Décadence, Romantisme et Restauration
L'Alhambra commença à tomber en ruine. Près de 200 ans plus tard, Napoléon Bonaparte avait été vaincu et ses troupes se retiraient. Suivant une politique de la « terre brûlée », les Français firent sauter une partie des murailles de l'Alhambra. Cependant, un caporal nommé José García empêcha une catastrophe encore plus grande. À la dernière seconde, il réussit à éteindre une mèche. Une plaque commémorative honore aujourd'hui son acte héroïque de 1812.
Le domaine de l'Alhambra devint improductif, et les palais furent utilisés comme bergeries, ateliers ou tavernes. Les fontaines servaient de lavoirs.
Pourtant, la décadence a son propre charme, et l'Alhambra—en tant que ruine romantique—devint un mythe artistique et littéraire. Les Romantiques du XIXe siècle, menés par l'écrivain américain Washington Irving, ressuscitèrent d'anciennes légendes pour leurs œuvres : richesses mauresques, princesses languissantes et nobles chevaliers. Folklore, rêves et réalité marchaient la main dans la main.
À mesure que la pensée des Lumières s'estompait, le Moyen Âge était réhabilité comme un idéal, plaçant l'âme au centre de tout.

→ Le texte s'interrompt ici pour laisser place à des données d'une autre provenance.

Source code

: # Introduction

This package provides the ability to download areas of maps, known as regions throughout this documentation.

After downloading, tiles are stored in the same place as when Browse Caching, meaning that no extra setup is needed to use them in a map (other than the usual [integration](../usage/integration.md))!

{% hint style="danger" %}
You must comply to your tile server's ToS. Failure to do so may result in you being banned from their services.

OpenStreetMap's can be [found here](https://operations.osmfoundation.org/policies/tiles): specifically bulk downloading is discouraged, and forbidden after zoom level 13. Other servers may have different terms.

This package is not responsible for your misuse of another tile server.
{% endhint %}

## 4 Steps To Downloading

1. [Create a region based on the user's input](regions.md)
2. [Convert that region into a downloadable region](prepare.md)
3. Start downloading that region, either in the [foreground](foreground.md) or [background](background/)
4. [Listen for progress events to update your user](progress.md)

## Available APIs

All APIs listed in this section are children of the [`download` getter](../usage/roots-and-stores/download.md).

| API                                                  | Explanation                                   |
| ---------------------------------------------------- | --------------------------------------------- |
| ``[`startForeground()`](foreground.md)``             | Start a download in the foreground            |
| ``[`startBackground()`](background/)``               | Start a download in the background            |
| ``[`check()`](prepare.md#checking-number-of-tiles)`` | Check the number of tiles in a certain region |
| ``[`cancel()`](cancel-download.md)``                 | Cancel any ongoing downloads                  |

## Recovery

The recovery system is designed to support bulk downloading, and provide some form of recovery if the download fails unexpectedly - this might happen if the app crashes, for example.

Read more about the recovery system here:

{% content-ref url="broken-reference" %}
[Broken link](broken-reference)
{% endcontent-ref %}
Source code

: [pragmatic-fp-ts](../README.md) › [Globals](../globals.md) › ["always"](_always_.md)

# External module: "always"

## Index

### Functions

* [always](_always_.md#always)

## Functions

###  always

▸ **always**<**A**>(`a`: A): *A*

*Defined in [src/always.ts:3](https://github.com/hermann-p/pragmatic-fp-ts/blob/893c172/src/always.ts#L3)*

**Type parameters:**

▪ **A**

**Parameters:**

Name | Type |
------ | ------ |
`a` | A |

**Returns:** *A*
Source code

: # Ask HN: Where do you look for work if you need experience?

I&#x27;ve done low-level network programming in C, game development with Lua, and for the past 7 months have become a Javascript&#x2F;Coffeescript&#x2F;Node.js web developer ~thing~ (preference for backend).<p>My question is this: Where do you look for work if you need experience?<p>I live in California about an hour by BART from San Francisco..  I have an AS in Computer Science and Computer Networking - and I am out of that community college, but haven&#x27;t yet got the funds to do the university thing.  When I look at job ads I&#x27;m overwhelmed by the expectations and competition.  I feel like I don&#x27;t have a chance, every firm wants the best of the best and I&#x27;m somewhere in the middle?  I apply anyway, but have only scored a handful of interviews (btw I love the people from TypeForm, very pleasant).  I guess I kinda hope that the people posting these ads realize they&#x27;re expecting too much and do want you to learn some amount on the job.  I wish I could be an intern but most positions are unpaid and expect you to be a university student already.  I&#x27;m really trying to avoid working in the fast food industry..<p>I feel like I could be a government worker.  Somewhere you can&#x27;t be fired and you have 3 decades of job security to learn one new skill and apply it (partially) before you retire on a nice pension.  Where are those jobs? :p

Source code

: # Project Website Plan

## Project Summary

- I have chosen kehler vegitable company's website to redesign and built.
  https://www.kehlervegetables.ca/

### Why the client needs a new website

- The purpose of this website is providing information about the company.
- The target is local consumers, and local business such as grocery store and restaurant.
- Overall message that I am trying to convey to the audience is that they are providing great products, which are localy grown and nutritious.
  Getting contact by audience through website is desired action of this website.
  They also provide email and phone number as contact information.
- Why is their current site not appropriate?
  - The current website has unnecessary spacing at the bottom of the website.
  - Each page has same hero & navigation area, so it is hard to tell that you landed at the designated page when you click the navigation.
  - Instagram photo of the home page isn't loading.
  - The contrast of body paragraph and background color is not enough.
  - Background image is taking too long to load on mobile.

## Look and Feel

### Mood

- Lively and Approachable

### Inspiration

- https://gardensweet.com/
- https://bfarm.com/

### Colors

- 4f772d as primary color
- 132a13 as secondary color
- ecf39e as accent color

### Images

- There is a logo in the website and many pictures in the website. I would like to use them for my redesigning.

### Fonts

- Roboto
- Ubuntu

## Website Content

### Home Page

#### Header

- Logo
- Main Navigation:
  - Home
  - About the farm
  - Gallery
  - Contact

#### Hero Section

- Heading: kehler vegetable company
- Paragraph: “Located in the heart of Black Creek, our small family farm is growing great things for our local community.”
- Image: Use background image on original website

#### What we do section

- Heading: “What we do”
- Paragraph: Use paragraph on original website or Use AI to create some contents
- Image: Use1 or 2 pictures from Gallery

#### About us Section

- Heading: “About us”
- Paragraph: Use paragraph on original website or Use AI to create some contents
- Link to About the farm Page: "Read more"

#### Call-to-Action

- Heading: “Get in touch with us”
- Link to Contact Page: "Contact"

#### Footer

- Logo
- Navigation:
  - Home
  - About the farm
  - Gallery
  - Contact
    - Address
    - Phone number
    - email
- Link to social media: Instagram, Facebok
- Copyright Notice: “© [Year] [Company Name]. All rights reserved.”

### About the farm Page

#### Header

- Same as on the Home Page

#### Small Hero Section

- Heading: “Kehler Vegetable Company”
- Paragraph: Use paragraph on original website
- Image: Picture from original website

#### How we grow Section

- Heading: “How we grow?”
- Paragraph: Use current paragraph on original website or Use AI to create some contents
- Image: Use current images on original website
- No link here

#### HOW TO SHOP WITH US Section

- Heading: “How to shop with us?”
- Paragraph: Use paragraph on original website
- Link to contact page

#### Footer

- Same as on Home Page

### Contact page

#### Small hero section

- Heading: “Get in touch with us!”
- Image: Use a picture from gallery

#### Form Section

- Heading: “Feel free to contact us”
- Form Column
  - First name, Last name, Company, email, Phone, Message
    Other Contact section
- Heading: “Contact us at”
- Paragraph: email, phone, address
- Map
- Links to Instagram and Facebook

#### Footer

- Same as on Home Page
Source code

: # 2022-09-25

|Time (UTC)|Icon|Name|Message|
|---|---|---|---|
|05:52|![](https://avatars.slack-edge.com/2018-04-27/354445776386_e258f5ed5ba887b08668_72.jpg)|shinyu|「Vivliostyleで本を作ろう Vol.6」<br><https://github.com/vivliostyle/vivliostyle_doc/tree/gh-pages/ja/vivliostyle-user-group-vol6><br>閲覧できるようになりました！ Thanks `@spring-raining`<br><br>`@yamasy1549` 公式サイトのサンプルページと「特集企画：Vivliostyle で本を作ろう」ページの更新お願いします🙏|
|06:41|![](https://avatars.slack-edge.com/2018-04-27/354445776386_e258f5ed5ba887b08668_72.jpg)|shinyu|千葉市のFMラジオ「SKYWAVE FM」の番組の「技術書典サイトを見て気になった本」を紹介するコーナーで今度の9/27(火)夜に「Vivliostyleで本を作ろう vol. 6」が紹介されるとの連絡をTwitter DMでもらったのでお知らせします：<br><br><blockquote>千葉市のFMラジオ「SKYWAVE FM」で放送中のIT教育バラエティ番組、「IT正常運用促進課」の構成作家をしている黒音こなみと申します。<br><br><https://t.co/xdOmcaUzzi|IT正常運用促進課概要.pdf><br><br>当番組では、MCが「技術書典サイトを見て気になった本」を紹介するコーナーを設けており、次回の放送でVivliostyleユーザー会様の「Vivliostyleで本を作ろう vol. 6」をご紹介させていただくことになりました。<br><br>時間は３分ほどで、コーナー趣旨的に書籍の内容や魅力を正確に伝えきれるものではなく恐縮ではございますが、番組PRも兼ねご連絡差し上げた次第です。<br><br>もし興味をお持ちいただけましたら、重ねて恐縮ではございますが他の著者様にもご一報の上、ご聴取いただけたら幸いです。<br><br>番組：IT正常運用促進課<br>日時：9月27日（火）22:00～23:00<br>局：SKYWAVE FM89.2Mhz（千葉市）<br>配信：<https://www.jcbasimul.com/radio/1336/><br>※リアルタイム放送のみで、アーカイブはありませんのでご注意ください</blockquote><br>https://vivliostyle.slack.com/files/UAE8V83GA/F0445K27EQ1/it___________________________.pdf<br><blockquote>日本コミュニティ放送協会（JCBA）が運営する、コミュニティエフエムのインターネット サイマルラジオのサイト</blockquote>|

François-René de Chateaubriand, Victor Hugo et d'autres écrivains célèbres élevèrent l'Alhambra au rang d'objet de leur désir romantique.
En ce sens, l'Alhambra a également été un aimant pour les artistes ; ils ont créé de la musique, de la poésie, du design contemporain et même du cinéma entre ses murs.
Au XIXe siècle, presque chaque hôtel ou demeure de la haute société possédait un fumoir de style « alhambresque ». Des théâtres ont même reçu le nom d'« Alhambra ». Ce phénomène a porté le monument sur la scène internationale. C'est Washington Irving, surtout, qui consolida sa renommée en publiant ses « Contes de l'Alhambra » en 1829.
De nombreux voyageurs et érudits voulaient désormais voir les ruines par eux-mêmes. L'architecte anglais Owen Jones visita l'Alhambra lors de la dernière étape de son voyage. Ses études et ses dessins restent parmi les documents les plus importants concernant l'architecture islamique.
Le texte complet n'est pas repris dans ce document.